Metode terbaik untuk skrining TB adalah pemeriksaan gejala dan rontgen dada/ Chest
Radiograph (CXR), yang tergantung pada ketersediaan sumber daya, biaya dan hasil yang
diharapkan [4,5].
Tiga tes skrining TB secara konvensional adalah dengan kuesioner untuk menanyakan
gejala dengan menanyakan tentang adanya batuk produktif berkepanjangan, hemoptisis, demam
pada malam hari, berkeringat malam hari, penurunan berat badan, dan nyeri dada pleuritik, selain
itu x-ray dada (CXR) dan tes skrining PPD. Sensitivitas pemeriksaan gejala dan CXR lebih baik
dari metode yang lain, dan memiliki gambaran untuk setiap kelainan CXR pada orang yang
memiliki gejala [4,6].
Dua tes konfirmasi umum TB aktif adalah Sputum-Smear Microscopy (SSM) dan Xpert
MTB/RIF (XP). Meskipun demikian, sebagian besar penilaian klinisi untuk mencapai diagnosis
TB aktif adalah dari pemeriksaan gejala klinis dan temuan radiografi dada. Setiap pasien yang
tidak merespon setelah penggunaan antibiotik spektrum luas harus dinilai ulang untuk TB
tersembunyi [7].
Skrining sensitivitas dan spesifisitas dengan pemeriksaan gejala adalah 77%, 66%
berturutan, sementara itu lebih baik di PPD 89%, 80% berturutan; meskipun itu lebih tinggi di
CXR mencapai hingga 86%, 89% berturutan [8].
Padahal, sensitivitas dan spesifisitas keduanya tes konfirmasi masing-masing adalah
61%, 98% di SSM, masing-masing; meskipun lebih tinggi di XP mencapai hingga 90%, 99%
masing-masing [9]. Sensitivitas dan spesifisitas analisis tergantung pada banyak faktor; seperti
adanya status HIV, usia pasien, keparahan penyakit, latar belakang epidemiologi, pengolahan
dahak dan teknik pewarnaan, dan kualitas diagnostik [7,9,10].

Diskusi
Tidak ada algoritma universal yang ideal pada layanan primer; Meskipun demikian,
solusinya bisa skrining tes diikuti oleh satu tes konfirmasi; atau satu skrining tes diikuti oleh dua
tes konfirmasi sekuensial; atau dua tes skrining paralel diikuti oleh satu tes konfirmasi; atau dua
tes skrining berikutnya diikuti oleh satu tes konfirmasi [11].
Tuberkulosis paru primer aktif adalah penyakit masa bayi, atau dewasa muda ketika
mereka tidak terpapar Mycobacterium TB bacilli. Ini bisa bermanifestasi sebagai pneumonia
konsolidasi (opasitas padat homogen atau bercak yang terdapat pada sebagian besar di lobus
tengah dan bawah dengan atau tanpa limfadenopati hilus yang disebut Ghon kompleks.
Gambaran radiologis lain dari TB primer aktif juga bercak milier atau efusi pleura atau pulmonal
edema (Garis Kerely B) (Gambar 1-6) [12,13].
Gambar 1: Foto rontgen dada menunjukkan opasitas homogen yang padat di lobus kanan, tengah
dan bawah TB paru primer

Gambar 2: Foto rontgen dada menunjukkan adenopati hilus bilateral TB paru primer
Gambar 3: Rontgen dada menunjukkan infiltrat pada paru kanan atas dan zona tengah dengan
bayangan fibrotik, keduanya limfadenopati hilus.

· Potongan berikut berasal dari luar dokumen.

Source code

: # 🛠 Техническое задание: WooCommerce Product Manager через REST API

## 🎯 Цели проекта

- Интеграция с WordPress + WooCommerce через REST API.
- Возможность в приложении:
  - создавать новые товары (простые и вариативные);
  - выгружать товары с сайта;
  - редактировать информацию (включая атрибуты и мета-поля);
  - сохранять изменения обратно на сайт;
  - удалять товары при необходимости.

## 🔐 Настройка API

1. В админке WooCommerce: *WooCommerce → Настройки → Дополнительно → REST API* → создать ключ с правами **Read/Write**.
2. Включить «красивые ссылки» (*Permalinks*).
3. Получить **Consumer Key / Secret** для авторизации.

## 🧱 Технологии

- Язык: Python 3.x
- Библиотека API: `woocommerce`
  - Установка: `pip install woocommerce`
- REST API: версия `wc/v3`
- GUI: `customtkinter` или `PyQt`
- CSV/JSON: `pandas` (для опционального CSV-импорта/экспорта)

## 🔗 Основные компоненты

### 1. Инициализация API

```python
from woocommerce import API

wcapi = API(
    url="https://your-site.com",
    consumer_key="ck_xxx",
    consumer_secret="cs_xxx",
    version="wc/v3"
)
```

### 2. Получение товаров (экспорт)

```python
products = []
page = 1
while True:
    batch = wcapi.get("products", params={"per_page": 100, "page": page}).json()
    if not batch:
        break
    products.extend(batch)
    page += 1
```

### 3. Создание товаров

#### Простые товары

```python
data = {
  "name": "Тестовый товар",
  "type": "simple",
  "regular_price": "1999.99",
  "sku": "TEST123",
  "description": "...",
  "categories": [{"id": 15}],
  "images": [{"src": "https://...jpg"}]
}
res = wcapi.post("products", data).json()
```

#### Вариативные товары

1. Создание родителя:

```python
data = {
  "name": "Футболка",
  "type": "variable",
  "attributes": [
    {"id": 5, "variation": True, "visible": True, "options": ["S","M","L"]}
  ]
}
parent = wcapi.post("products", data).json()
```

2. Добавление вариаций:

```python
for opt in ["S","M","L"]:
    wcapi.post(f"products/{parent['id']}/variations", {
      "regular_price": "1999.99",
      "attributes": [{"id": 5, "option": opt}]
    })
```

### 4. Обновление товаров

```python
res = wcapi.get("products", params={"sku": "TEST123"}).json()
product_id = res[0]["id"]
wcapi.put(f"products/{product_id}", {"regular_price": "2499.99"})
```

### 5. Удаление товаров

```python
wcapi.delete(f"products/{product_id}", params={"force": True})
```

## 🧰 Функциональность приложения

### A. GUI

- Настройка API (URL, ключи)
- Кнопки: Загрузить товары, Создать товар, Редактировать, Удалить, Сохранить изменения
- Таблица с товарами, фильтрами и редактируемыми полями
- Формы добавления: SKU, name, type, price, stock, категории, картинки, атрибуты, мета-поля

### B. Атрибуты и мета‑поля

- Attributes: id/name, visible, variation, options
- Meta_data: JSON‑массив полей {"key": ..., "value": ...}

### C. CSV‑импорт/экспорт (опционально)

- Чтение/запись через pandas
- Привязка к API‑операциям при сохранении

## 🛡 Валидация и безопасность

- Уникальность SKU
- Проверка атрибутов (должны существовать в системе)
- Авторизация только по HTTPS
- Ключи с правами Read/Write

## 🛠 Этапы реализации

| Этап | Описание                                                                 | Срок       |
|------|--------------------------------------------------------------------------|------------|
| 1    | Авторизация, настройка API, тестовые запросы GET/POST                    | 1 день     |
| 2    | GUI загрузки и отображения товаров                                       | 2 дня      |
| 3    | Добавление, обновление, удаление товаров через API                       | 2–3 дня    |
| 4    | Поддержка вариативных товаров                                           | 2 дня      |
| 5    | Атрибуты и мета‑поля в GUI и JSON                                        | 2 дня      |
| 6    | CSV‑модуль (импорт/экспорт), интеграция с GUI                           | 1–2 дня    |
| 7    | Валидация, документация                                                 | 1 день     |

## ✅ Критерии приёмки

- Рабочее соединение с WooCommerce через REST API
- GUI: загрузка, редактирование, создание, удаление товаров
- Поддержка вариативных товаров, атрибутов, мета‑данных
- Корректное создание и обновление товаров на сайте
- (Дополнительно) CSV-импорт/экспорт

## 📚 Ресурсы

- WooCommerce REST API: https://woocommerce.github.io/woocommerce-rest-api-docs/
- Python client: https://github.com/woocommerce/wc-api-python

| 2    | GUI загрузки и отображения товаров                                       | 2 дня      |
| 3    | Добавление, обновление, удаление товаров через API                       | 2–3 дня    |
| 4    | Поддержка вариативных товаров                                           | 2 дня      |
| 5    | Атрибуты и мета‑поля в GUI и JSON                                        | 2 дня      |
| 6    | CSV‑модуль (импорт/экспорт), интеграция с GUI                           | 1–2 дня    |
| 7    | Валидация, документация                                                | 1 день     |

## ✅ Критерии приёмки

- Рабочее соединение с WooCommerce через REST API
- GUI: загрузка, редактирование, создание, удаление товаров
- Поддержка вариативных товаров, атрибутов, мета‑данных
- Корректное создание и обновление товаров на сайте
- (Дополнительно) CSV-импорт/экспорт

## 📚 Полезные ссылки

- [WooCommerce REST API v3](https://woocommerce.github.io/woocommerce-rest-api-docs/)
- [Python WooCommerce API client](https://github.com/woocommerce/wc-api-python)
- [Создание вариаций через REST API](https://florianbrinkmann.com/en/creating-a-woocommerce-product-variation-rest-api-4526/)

Gambar 4: Foto rontgen dada menunjukkan bercak milier difus bilateral TB paru primer.
Gambar 5: Foto rontgen dada menunjukkan efusi pleura opacity padat di paru kiri bawah TB
paru primer.

Gambar 6: Foto rontgen dada menunjukkan garis Kerley B karena edema interstitial (hanya pada
anak-anak) TB paru primer.
Namun, temuan foto rontgen dada TB tidak aktif adalah banyak yang seperti fibrosis,
kalsifikasi persisten (Ghon’s fokus), dan tuberculoma (massa persisten seperti bercak) [12,13].
Fokus Ghon adalah lesi TB granulomatosa kecil yang terdapat baik di bagian superior
dari lobus bawah atau bagian inferior dari lobus atas, sedangkan Ghon kompleks adalah fokus
Ghon yang sama ditambah adenopati kelenjar getah bening hilus (Gambar 7-9) [12,13].

Gambar 7: Foto rontgen dada menunjukkan TB aktif Ghon yang kompleks


Gambar 8: Foto rontgen dada menunjukkan fokus Ghon sebagai bentuk persisten dari scar yang
mengalami kalsifikasi.

Gambar 9: Rontgen dada menunjukkan tuberkuloma halus sebagai massa persisten seperi bercak.
Di sisi lain, tuberkulosis paru aktif pasca- TB primer (reaktivasi TB atau TB sekunder)
adalah penyakit orang dewasa ketika pasien sebelumnya terpapar basil Mycobacterium TB
dalam dua tahun terakhir ketika kekebalan tubuh pasien memburuk. Temuan X-ray pada TB
pasca-primer baik yang konsolidasi tidak jelas dengan lesi kavitas atau fibroproliferative
penyakit dengan kepadatan retikulonodular kasar biasanya melibatkan segmen posterior dari
lobus atas, atau segmen superior dari lobus bawah menyebar ke endobronkial diberikan
penampilan "tree-in-bud" [13-15]. Itu lesi nodular dengan margin yang kurang jelas dan dengan
kepadatan bulat dalam parenkim paru juga disebut hazy tuberculoma (Gambar 10-14) [15].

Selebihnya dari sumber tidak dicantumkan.